Hospital Records That  Should Be In Your File

If you have spent time in a hospital, the following should be in your file, as appropriate:

  • Operative Report: A document describing surgery performed, and includes the names of surgeons and assistants.
  • Anesthesia Report: A form documenting preoperative medication, anesthesia given, and your responses to the anesthesia during the surgery.
  • Pathology Report: Describes tissue removed during an operation (if any). A pathology report also gives a diagnosis based on examination of that tissue.

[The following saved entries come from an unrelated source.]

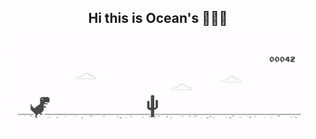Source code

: ###                                                   

<h2 align="center">
  Hi this is Ocean's 🌊🌊🌊
</h2>
<p align="center">
  <img src="dina.gif" />
</p>
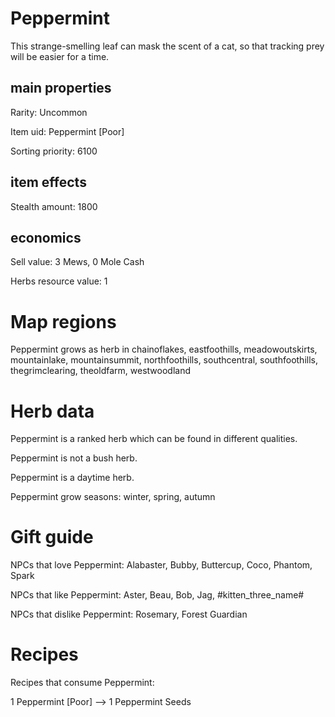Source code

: # Peppermint

This strange-smelling leaf can mask the scent of a cat, so that tracking prey will be easier for a time.

## main properties

Rarity: Uncommon

Item uid: Peppermint [Poor]

Sorting priority: 6100

## item effects

Stealth amount: 1800

## economics

Sell value: 3 Mews, 0 Mole Cash

Herbs resource value: 1

# Map regions

Peppermint grows as herb in chainoflakes, eastfoothills, meadowoutskirts, mountainlake, mountainsummit, northfoothills, southcentral, southfoothills, thegrimclearing, theoldfarm, westwoodland

# Herb data

Peppermint is a ranked herb which can be found in different qualities.

Peppermint is not a bush herb.

Peppermint is a daytime herb.

Peppermint grow seasons: winter, spring, autumn

# Gift guide

NPCs that love Peppermint: Alabaster, Bubby, Buttercup, Coco, Phantom, Spark

NPCs that like Peppermint: Aster, Beau, Bob, Jag, #kitten_three_name#

NPCs that dislike Peppermint: Rosemary, Forest Guardian

# Recipes

Recipes that consume Peppermint:

1 Peppermint [Poor] --> 1 Peppermint Seeds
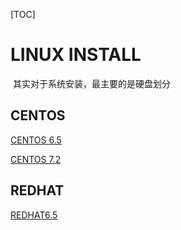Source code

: [TOC]

# LINUX INSTALL

​	其实对于系统安装，最主要的是硬盘划分

## CENTOS

[CENTOS 6.5](../20170601/centos_6.5_install.md)

[CENTOS 7.2](../20170601/CENTOS_7.2_INSTALL.md)

## REDHAT

[REDHAT6.5](../20170601/REDHAT_6.5_INSTALL.md)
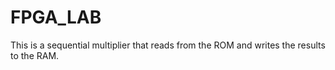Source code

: # FPGA_LAB
This is a sequential multiplier that reads from the ROM and writes the results to the RAM.

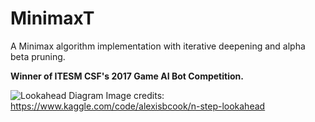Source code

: # MinimaxT

A Minimax algorithm implementation with iterative deepening and alpha beta pruning.

**Winner of ITESM CSF's 2017 Game AI Bot Competition.**

![Lookahead Diagram](https://user-images.githubusercontent.com/14807193/198405979-81f09735-19f6-4cf2-a7db-7fb35efb0ff4.png)
Image credits: https://www.kaggle.com/code/alexisbcook/n-step-lookahead 

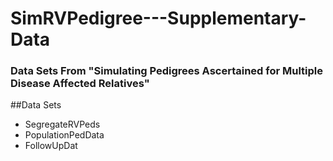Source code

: # SimRVPedigree---Supplementary-Data
### Data Sets From "Simulating Pedigrees Ascertained for Multiple Disease Affected Relatives"

##Data Sets
* SegregateRVPeds
* PopulationPedData
* FollowUpDat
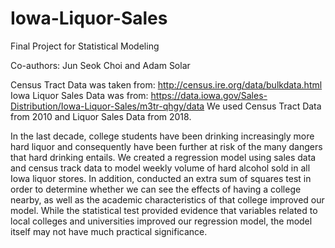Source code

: # Iowa-Liquor-Sales

Final Project for Statistical Modeling
 
Co-authors: Jun Seok Choi and Adam Solar

Census Tract Data was taken from: http://census.ire.org/data/bulkdata.html
Iowa Liquor Sales Data was from: https://data.iowa.gov/Sales-Distribution/Iowa-Liquor-Sales/m3tr-qhgy/data
We used Census Tract Data from 2010 and Liquor Sales Data from 2018.

In the last decade, college students have been drinking increasingly more hard liquor and consequently have been further at risk of the 
many dangers that hard drinking entails. We created a regression model using sales data and census track data to model weekly volume of
hard alcohol sold in all Iowa liquor stores. In addition, conducted an extra sum of squares test in order to determine whether we can see
the effects of having a college nearby, as well as the academic characteristics of that college improved our model. While the statistical
test provided evidence that variables related to local colleges and universities improved our regression model, the model itself may not 
have much practical significance.


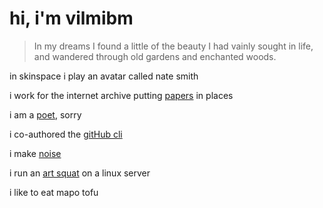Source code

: # hi, i'm vilmibm

> In my dreams I found a little of the beauty I had vainly sought in life, and wandered through old gardens and enchanted woods.

in skinspace i play an avatar called nate smith

i work for the internet archive putting [papers](https://scholar.archive.org) in places

i am a [poet](https://tilde.town/~vilmibm/poetry.html), sorry

i co-authored the [gitHub cli](https://github.com/cli/cli)

i make [noise](https://graveyardtheory.net)

i run an [art squat](https://tilde.town) on a linux server

i like to eat mapo tofu
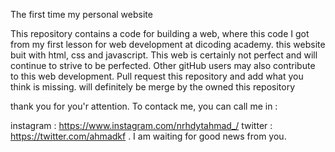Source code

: The first time my personal website

This repository contains a code for building a web, where this code I got from my first lesson for web development at dicoding academy. this website buit with html, css and javascript. This web is certainly not perfect and will continue to strive to be perfected. Other gitHub users may also contribute to this web development. Pull request this repository and add what you think is missing. will definitely be merge by the owned this repository

thank you for you'r attention. To contack me, you can call me in :

instagram : https://www.instagram.com/nrhdytahmad_/
twitter : https://twitter.com/ahmadkf
. I am waiting for good news from you.
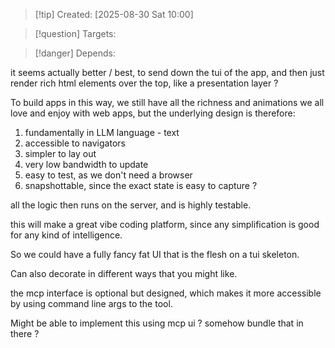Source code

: 
>[!tip] Created: [2025-08-30 Sat 10:00]

>[!question] Targets: 

>[!danger] Depends: 

it seems actually better / best, to send down the tui of the app, and then just render rich html elements over the top, like a presentation layer ?

To build apps in this way, we still have all the richness and animations we all love and enjoy with web apps, but the underlying design is therefore:
1. fundamentally in LLM language - text
2. accessible to navigators
3. simpler to lay out
4. very low bandwidth to update
5. easy to test, as we don't need a browser
6. snapshottable, since the exact state is easy to capture ?

all the logic then runs on the server, and is highly testable.

this will make a great vibe coding platform, since any simplification is good for any kind of intelligence.

So we could have a fully fancy fat UI that is the flesh on a tui skeleton.

Can also decorate in different ways that you might like.

the mcp interface is optional but designed, which makes it more accessible by using command line args to the tool.

Might be able to implement this using mcp ui ? somehow bundle that in there ?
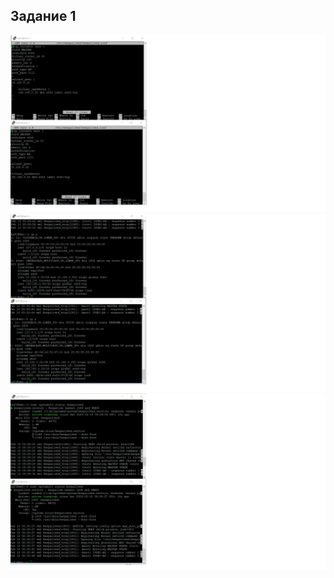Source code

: ## Задание 1

![alt text](https://github.com/ya-haf/keepalived/blob/main/img/keepalived_1.png?raw=true)
![alt text](https://github.com/ya-haf/keepalived/blob/main/img/keepalived_2.png?raw=true)
![alt text](https://github.com/ya-haf/keepalived/blob/main/img/keepalived_3.png?raw=true)
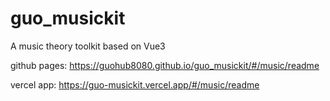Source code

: # guo_musickit
A music theory toolkit based on Vue3

github pages: https://guohub8080.github.io/guo_musickit/#/music/readme

vercel app: https://guo-musickit.vercel.app/#/music/readme
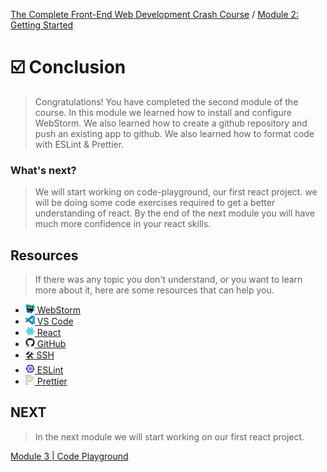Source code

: [The Complete Front-End Web Development Crash Course](../README.md) / [Module 2: Getting Started](./README.md)

# ☑️ Conclusion
> Congratulations! You have completed the second module of the course. In this module we learned how to install and configure WebStorm. We also learned how to create a github repository and push an existing app to github. We also learned how to format code with ESLint & Prettier.

### What's next?
> We will start working on code-playground, our first react project.
> we will be doing some code exercises required to get a better understanding of react.
> By the end of the next module you will have much more confidence in your react skills.


## Resources
> If there was any topic you don't understand, or you want to learn more about it, here are some resources that can help you.
- [<img src="../imgs/webstorm_logo.svg" width="15" /> WebStorm](https://www.jetbrains.com/webstorm/)
- [<img src="../imgs/vscode_logo.png" width="15" /> VS Code](https://code.visualstudio.com/)
- [<img src="../imgs/react-icon.png" width="15" /> React](https://reactjs.org/)
- [<img src="../imgs/github-mark.png" width="15" /> GitHub](https://github.com/)
- [🛠 SSH](https://www.ssh.com/ssh/)
- [<img src="../imgs/eslint-logo.png" width="15" /> ESLint](https://eslint.org/)
- [<img src="../imgs/prettier-logo.png" width="15" /> Prettier](https://prettier.io/)

## NEXT
> In the next module we will start working on our first react project.

[Module 3 | Code Playground](../module_03/README.md)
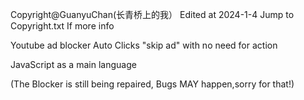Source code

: Copyright@GuanyuChan(长青桥上的我）
Edited at 2024-1-4
Jump to Copyright.txt If more info


Youtube ad blocker
Auto Clicks "skip ad" with no need for action


JavaScript as a main language


(The Blocker is still being repaired, Bugs MAY happen,sorry for that!)
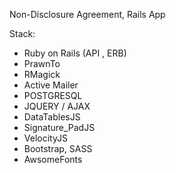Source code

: Non-Disclosure Agreement, Rails App

Stack:
- Ruby on Rails (API , ERB) 
- PrawnTo
- RMagick
- Active Mailer
- POSTGRESQL 
- JQUERY / AJAX 
- DataTablesJS 
- Signature_PadJS 
- VelocityJS 
- Bootstrap, SASS 
- AwsomeFonts 
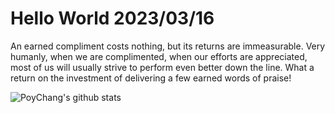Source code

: # Hello World 2023/03/16

An earned compliment costs nothing, but its returns are immeasurable. Very humanly, when we are complimented, when our efforts are appreciated, most of us will usually strive to perform even better down the line. What a return on the investment of delivering a few earned words of praise!

![PoyChang's github stats](https://github-readme-stats.vercel.app/api?username=poychang&show_icons=true&theme=dracula)
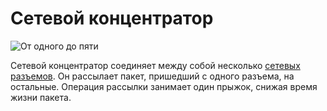 # Сетевой концентратор
![От одного до пяти](block:oc2:network_hub)

Сетевой концентратор соединяет между собой несколько [сетевых разъемов](network_connector.md). Он рассылает пакет, пришедший с одного разъема, на остальные. Операция рассылки занимает один прыжок, снижая время жизни пакета.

  • Recovery Room Record: A form documenting your condition from the time when you leave the operating room until you arrive on the nursing unit.
  • Graphic Sheet: Generally is a graph used to plot your temperature, pulse, respiration, and blood pressure over a period of time.
  • Discharge Summary: A concise summary of your stay including:
    • The reason for admission
    • Significant findings from tests
    • Procedures performed
    • Therapies provided 
    • Response to treatment 
    • Condition at time of discharge
    • Instructions for post-discharge medications, activity, diet, and follow-up care.